Institute of Electrical and Electronics Engineers -IEEE-; Antenna Measurement Techniques Association -AMTA-:
41st Annual Symposium of the Antenna Measurement Techniques Association, AMTA 2019. Proceedings : October 6-11, 2019, San Diego, California, USA
Piscataway, NJ: IEEE, 2019
ISBN: 978-1-7281-3001-9
ISBN: 978-1-7281-4527-3
ISBN: 978-1-7281-4525-9
6 S.
Antenna Measurement Techniques Association (AMTA Annual Meeting and Symposium) <41, 2019, San Diego/Calif.>
Fraunhofer FHR ()

The major drawback of Spherical Near-Field (SNF) measurements is the comparatively long measurement time, since the scanning of a whole sphere enclosing an Antenna Under Test (AUT) is required to calculate the Spherical Mode Coefficients (SMCs) required for the computation of the far field.
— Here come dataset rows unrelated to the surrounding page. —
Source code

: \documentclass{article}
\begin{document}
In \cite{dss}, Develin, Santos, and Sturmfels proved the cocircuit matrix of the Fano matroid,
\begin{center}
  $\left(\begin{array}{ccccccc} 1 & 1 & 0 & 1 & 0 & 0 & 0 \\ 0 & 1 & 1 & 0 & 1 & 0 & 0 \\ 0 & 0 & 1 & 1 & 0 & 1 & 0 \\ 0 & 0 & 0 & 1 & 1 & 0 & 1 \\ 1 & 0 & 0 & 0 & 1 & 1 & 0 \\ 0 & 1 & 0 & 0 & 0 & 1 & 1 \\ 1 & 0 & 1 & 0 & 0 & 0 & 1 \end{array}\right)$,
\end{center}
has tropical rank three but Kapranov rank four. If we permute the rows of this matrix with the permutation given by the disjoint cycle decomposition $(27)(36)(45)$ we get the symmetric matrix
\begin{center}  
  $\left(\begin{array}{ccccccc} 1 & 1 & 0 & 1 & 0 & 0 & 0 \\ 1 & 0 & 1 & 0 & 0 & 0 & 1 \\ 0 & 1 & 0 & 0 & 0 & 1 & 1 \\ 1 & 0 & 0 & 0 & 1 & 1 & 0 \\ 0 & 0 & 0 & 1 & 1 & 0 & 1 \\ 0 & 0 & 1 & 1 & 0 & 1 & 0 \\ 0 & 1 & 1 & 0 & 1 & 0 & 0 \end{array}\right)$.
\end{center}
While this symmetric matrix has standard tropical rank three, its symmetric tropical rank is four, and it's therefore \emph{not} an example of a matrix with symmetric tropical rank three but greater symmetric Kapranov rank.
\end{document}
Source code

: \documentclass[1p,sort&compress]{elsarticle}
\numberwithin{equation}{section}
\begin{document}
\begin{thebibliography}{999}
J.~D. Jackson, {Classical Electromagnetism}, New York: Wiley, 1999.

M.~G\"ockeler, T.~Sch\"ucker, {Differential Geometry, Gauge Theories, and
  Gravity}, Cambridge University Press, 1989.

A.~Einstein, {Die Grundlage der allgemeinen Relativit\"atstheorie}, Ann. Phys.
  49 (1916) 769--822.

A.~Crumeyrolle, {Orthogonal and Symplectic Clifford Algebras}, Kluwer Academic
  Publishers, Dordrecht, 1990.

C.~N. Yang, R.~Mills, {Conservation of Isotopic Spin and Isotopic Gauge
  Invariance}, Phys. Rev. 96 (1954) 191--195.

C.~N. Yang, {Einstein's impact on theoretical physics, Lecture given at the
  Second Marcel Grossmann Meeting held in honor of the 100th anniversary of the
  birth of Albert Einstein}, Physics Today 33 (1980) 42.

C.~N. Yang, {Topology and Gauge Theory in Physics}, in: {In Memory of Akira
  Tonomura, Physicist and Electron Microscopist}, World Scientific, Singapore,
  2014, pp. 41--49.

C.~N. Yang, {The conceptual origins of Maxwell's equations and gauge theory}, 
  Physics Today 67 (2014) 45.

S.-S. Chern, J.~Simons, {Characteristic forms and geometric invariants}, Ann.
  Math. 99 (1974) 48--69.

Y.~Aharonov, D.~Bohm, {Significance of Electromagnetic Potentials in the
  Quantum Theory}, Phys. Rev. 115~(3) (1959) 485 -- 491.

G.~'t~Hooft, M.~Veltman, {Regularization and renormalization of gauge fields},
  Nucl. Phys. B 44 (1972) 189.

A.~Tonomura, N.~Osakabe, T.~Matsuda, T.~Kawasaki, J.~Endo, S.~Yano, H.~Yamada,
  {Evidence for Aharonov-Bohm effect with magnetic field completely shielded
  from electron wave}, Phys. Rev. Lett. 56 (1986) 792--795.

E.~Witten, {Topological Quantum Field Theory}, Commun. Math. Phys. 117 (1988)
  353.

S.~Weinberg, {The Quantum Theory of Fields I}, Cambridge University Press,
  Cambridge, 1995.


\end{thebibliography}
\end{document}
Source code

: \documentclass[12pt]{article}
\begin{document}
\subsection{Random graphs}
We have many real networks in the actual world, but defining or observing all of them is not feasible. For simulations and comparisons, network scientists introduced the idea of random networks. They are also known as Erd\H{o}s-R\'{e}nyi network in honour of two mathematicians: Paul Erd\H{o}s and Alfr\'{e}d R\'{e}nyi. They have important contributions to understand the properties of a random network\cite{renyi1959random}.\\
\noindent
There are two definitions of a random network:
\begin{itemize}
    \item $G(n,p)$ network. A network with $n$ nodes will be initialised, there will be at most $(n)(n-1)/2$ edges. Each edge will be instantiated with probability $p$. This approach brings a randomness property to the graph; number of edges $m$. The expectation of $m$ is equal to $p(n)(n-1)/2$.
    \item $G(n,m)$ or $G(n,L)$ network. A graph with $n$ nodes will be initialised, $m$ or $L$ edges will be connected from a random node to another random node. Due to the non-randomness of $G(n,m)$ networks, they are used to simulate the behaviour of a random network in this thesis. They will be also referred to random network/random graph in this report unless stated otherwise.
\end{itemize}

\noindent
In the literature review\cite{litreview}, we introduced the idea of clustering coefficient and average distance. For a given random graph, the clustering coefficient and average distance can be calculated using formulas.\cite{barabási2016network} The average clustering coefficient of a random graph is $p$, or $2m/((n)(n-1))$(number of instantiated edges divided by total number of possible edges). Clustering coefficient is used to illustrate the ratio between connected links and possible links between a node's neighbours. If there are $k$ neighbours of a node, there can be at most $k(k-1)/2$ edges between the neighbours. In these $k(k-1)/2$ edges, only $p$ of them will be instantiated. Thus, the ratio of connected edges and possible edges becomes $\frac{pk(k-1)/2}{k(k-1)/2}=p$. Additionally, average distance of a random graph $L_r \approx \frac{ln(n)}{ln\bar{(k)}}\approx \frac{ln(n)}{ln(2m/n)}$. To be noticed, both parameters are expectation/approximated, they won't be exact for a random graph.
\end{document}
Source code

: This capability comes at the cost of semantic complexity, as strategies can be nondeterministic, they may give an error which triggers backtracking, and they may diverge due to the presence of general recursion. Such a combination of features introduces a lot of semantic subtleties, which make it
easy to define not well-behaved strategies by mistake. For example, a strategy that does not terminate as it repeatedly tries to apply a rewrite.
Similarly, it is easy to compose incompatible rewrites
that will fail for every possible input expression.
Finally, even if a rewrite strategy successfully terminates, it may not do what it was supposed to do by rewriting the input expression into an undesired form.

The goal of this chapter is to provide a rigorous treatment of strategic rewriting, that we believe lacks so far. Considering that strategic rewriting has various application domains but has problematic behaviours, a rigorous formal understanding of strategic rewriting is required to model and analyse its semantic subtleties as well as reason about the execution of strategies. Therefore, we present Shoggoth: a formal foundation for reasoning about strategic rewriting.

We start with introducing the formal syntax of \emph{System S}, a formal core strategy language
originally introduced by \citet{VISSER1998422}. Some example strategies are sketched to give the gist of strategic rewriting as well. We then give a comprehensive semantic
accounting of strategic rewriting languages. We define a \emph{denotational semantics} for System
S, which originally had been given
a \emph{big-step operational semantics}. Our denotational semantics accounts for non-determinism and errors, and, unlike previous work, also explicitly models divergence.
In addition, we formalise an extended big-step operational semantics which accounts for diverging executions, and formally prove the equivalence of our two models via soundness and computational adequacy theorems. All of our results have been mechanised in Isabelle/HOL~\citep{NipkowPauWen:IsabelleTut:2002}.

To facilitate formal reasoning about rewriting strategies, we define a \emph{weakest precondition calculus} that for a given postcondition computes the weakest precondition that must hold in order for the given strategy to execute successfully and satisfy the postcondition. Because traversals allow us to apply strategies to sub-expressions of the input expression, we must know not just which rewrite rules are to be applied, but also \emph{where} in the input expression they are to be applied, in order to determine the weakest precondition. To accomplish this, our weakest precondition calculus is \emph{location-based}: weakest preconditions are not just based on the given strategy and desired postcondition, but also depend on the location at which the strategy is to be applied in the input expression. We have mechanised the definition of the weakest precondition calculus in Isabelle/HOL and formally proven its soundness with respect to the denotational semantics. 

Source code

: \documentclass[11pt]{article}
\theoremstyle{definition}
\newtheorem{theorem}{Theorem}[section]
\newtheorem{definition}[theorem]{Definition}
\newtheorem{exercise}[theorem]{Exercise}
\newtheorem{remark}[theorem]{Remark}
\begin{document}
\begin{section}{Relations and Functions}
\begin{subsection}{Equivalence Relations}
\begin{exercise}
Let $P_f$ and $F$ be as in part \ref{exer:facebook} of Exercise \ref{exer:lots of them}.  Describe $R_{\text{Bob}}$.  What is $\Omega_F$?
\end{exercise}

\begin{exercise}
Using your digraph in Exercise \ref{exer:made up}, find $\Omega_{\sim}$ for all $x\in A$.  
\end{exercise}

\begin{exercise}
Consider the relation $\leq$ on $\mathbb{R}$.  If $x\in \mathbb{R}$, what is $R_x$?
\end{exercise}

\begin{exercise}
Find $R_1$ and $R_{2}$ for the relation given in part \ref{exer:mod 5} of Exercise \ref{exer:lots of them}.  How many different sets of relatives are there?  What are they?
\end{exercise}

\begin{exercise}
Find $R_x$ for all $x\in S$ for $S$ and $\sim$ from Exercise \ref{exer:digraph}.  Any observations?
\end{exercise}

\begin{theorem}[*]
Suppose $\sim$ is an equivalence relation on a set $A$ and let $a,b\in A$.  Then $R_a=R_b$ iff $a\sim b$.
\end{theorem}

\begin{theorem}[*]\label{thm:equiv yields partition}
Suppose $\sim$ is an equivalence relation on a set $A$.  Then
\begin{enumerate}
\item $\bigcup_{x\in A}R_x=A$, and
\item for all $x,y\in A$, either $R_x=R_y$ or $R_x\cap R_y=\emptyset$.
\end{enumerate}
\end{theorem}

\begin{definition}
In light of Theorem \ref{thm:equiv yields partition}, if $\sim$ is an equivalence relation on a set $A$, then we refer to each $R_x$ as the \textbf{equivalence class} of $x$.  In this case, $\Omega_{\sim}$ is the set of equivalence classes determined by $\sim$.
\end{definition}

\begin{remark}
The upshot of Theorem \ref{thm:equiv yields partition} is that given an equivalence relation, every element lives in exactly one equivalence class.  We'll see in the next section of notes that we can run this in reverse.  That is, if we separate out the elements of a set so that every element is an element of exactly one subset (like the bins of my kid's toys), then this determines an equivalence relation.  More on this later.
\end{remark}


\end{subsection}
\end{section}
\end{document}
Since the SMCs prove to be sparse under certain conditions, efforts have been made to apply compressed-sensing techniques to reduce the measurement time by acquiring a smaller number of sampling points. These approaches have been successfully tested in simulation using classically acquired measured data. This decouples the measurements from practical problems, such as basis mismatch due to the finite precision of the mechanical positioner and environment effects. In this paper, results from a sparse data acquisition performed with a physical system are reported. To decouple the error introduced by the approach itself from the error introduced by non-idealities in the measurement system, an AUT is measured using both traditional near-field sampling and compressed near-field sampling. The classically acquired data is used both as reference and as source to simulate a synthetic compressed measurement. The effects introduced by real considerations are calculated by comparison between the synthetic compressed measurement and the acquired one, while the error of both is evaluated by comparison to the reference measurement. The results further demonstrate the viability of this method to accelerate SNF measurements and pave the way for further research.